At 28 years of age Carl Howelsen immigrated to the United States loaded with honors because of his virtuosity as a skier. Beginning in 1895, he scored among the top jumping and cross-country competitors participating in Holmenkollen tourneys. Always seeking the coveted nordic-combined championship, Howelsen won the grueling 50-kilometer race twice in a row, his final triumph in 1903 which carried him to combined championships of what is considered the greatest Nordic tourney of the world. His trophies included the Crown Prince Silver Cup, the King’s Silver Cup and the Holmenkollen Gold Medal.
Howelsen’s Americanization began as a ski performer with the Ringling Brothers’ Circus. During this period he also helped organize the Norge Ski Club in Chicago. However, circus life and improvised wood and canvas slides had no appeal for a man who longed for deep snow country but could not locate suitable terrain in Midwestern America. Around 1910, Howelsen reached Colorado and set out (on skis) to explore the Rocky Mountains. One trek took him to Hot Sulfur Springs where he stopped long enough to help stage what may have been the first ski tourney in Colorado. This was two miles north of Steamboat Springs and near the slopes that he believed should prove excellent for skiing.
Tales concerning “that wild Swede” began circulating soon after snow arrived. It was reported that Howelsen had built a platform on a hillside, packed down the snow above and below it and with slats attached to his feet was hurtling through the air 60 to 70 feet. Thus ski jumping came to Steamboat, which later that winter, organized its first snow sports carnival under the expert supervision of the newly-arrived Norwegian. This beginning was followed in1915 with another jump on the much larger and steeper hill south of town that now bears the name Howelsen Hill.
Thanks to snow sports influences set in motion by Carl Howelsen, Steamboat Springs, Colorado was dubbed “Ski Town, U.S.A”. What began more than half a century ago as little more than a steep snow-covered slope saw ski sport spread from a jumping trajectory to encompass adjacent downhill trails into a competitive-recreational complex of great significance to American ski sport. Steamboaters conclude that it would never have been possible but for Howelsen who climaxed his Colorado sojourn in 1921 by winning the Class “A” Jumping Championship of the National Ski Association of America.
A very special rapport soon developed between Howelsen and the youngsters of Steamboat. The community was quick to realize that in the Norwegian, a stocky built and good-humored man, it had acquired something very special.

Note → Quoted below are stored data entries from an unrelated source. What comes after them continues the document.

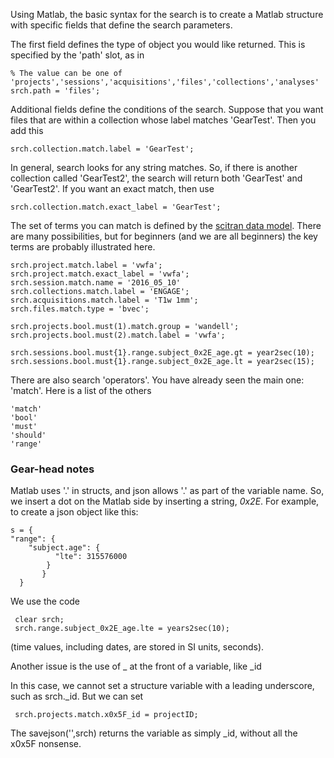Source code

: Using Matlab, the basic syntax for the search is to create a Matlab structure with specific fields that define the search parameters.

The first field defines the type of object you would like returned.  This is specified by the 'path' slot, as in

    % The value can be one of 'projects','sessions','acquisitions','files','collections','analyses'
    srch.path = 'files';  

Additional fields define the conditions of the search.  Suppose that you want files that are within a collection whose label matches 'GearTest'.  Then you add this 

    srch.collection.match.label = 'GearTest';

In general, search looks for any string matches.  So, if there is another collection called 'GearTest2', the search will return both 'GearTest' and 'GearTest2'.  If you want an exact match, then use

    srch.collection.match.exact_label = 'GearTest';

The set of terms you can match is defined by the [scitran data model](https://github.com/scitran/core/wiki/Data-Model). There are many possibilities, but for beginners (and we are all beginners) the key terms are probably illustrated here.

    srch.project.match.label = 'vwfa';
    srch.project.match.exact_label = 'vwfa';
    srch.session.match.name = '2016_05_10'
    srch.collections.match.label = 'ENGAGE';    
    srch.acquisitions.match.label = 'T1w 1mm'; 
    srch.files.match.type = 'bvec';

    srch.projects.bool.must(1).match.group = 'wandell';
    srch.projects.bool.must(2).match.label = 'vwfa';

    srch.sessions.bool.must{1}.range.subject_0x2E_age.gt = year2sec(10);
    srch.sessions.bool.must{1}.range.subject_0x2E_age.lt = year2sec(15);

There are also search 'operators'.  You have already seen the main one:  'match'.  Here is a list of the others

    'match'
    'bool'
    'must' 
    'should'
    'range'

### Gear-head notes

Matlab uses '.' in structs, and json allows '.' as part of the variable name. So, we insert a dot on the Matlab side by inserting a string, _0x2E_.  For example, to create a json object like this:

    s = {
   	"range": {
  		"subject.age": {
	   		  "lte": 315576000
		    }
	       }
      }

We use the code

     clear srch; 
     srch.range.subject_0x2E_age.lte = years2sec(10);

(time values, including dates, are stored in SI units, seconds).

Another issue is the use of _ at the front of a variable, like _id

In this case, we cannot set a structure variable with a leading underscore, such as srch._id.  But we can set

     srch.projects.match.x0x5F_id = projectID;

The savejson('',srch) returns the variable as simply _id, without all the x0x5F nonsense.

This resulted in the formation of the Steamboat Springs Winter Sports Club, the oldest organization of its kind in Colorado.
Carl Howelsen never again tracked Colorado snow after winning the national championship in 1921 which may have been his greatest regret. A desire to visit his parents took him back to Oslo. Although his intent was to return to Steamboat, he married and settled in his native country. Nevertheless, the Nowegian-American continued ski jumping until 1948. He also kept in touch with ski sport in this country: first through friends in Steamboat, then by greeting Colorado Olympians who invaded Norway for the Winter Games of 1952. The man who inspired countless Coloradoans died in 1955 at age 78 but, wherever skiers congregate in North America, the fame of Carl Howelsen is a living memory.
Carl Howelsen was elected to the U.S. National Ski Hall of Fame in 1969.